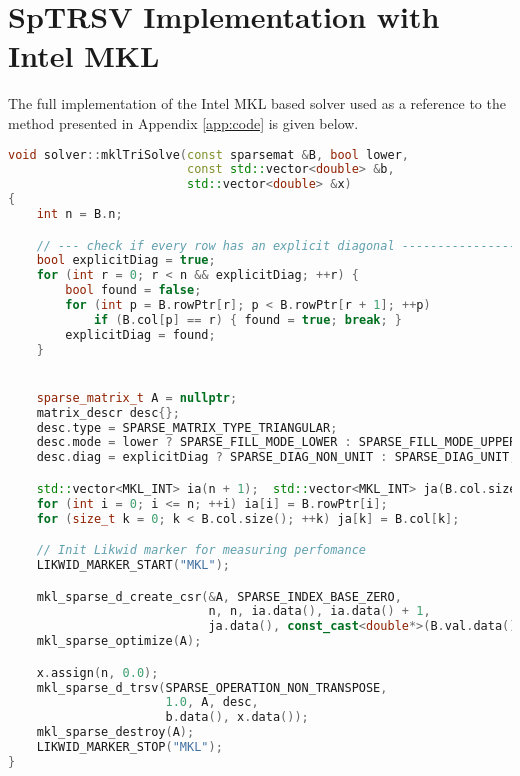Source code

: \chapter{SpTRSV Implementation with Intel MKL}
\label{app:code_mkl}
The full implementation of the Intel MKL based solver used as a reference to the method presented in Appendix \ref{app:code} is given below.
\begin{lstlisting}[language=C++,caption={Full implementation of the
\texttt{MKL SpTRSV} kernel.}]
    void solver::mklTriSolve(const sparsemat &B, bool lower,
                         const std::vector<double> &b,
                         std::vector<double> &x)
{
    int n = B.n;

    // --- check if every row has an explicit diagonal --------------------
    bool explicitDiag = true;
    for (int r = 0; r < n && explicitDiag; ++r) {
        bool found = false;
        for (int p = B.rowPtr[r]; p < B.rowPtr[r + 1]; ++p)
            if (B.col[p] == r) { found = true; break; }
        explicitDiag = found;
    }


    sparse_matrix_t A = nullptr;
    matrix_descr desc{};
    desc.type = SPARSE_MATRIX_TYPE_TRIANGULAR;
    desc.mode = lower ? SPARSE_FILL_MODE_LOWER : SPARSE_FILL_MODE_UPPER;
    desc.diag = explicitDiag ? SPARSE_DIAG_NON_UNIT : SPARSE_DIAG_UNIT;

    std::vector<MKL_INT> ia(n + 1);  std::vector<MKL_INT> ja(B.col.size());
    for (int i = 0; i <= n; ++i) ia[i] = B.rowPtr[i];
    for (size_t k = 0; k < B.col.size(); ++k) ja[k] = B.col[k];

    // Init Likwid marker for measuring perfomance
    LIKWID_MARKER_START("MKL");

    mkl_sparse_d_create_csr(&A, SPARSE_INDEX_BASE_ZERO,
                            n, n, ia.data(), ia.data() + 1,
                            ja.data(), const_cast<double*>(B.val.data()));
    mkl_sparse_optimize(A);

    x.assign(n, 0.0);
    mkl_sparse_d_trsv(SPARSE_OPERATION_NON_TRANSPOSE,
                      1.0, A, desc,
                      b.data(), x.data());
    mkl_sparse_destroy(A);
    LIKWID_MARKER_STOP("MKL");
}
\end{lstlisting}
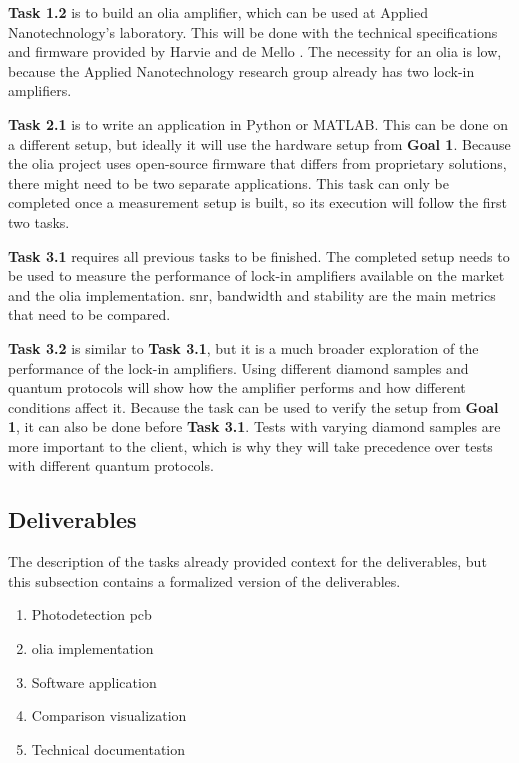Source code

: \textbf{Task 1.2} is to build an \gls{olia} amplifier, which can be used at Applied Nanotechnology's laboratory. This will be done with the technical specifications and firmware provided by Harvie and de Mello \cite{harvie2023olia}. The necessity for an \gls{olia} is low, because the Applied Nanotechnology research group already has two lock-in amplifiers.

\textbf{Task 2.1} is to write an application in Python or MATLAB. This can be done on a different setup, but ideally it will use the hardware setup from \textbf{Goal 1}. Because the \gls{olia} project uses open-source firmware that differs from proprietary solutions, there might need to be two separate applications. This task can only be completed once a measurement setup is built, so its execution will follow the first two tasks.

\textbf{Task 3.1} requires all previous tasks to be finished. The completed setup needs to be used to measure the performance of lock-in amplifiers available on the market and the \gls{olia} implementation. \gls{snr}, bandwidth and stability are the main metrics that need to be compared.

\textbf{Task 3.2} is similar to \textbf{Task 3.1}, but it is a much broader exploration of the performance of the lock-in amplifiers. Using different diamond samples and quantum protocols will show how the amplifier performs and how different conditions affect it. Because the task can be used to verify the setup from \textbf{Goal 1}, it can also be done before \textbf{Task 3.1}. Tests with varying diamond samples are more important to the client, which is why they will take precedence over tests with different quantum protocols.


\subsection{Deliverables}
The description of the tasks already provided context for the deliverables, but this subsection contains a formalized version of the deliverables.

\begin{enumerate}
	\item Photodetection \gls{pcb} 
	\item \gls{olia} implementation
	\item Software application
	\item Comparison visualization
	\item Technical documentation
\end{enumerate}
====================
## Aim of the exercise
Using the listing, copy every line where the word "already" shows up.

## Solution for this task
: \textbf{Task 1.2} is to build an \gls{olia} amplifier, which can be used at Applied Nanotechnology's laboratory. This will be done with the technical specifications and firmware provided by Harvie and de Mello \cite{harvie2023olia}. The necessity for an \gls{olia} is low, because the Applied Nanotechnology research group already has two lock-in amplifiers.
The description of the tasks already provided context for the deliverables, but this subsection contains a formalized version of the deliverables.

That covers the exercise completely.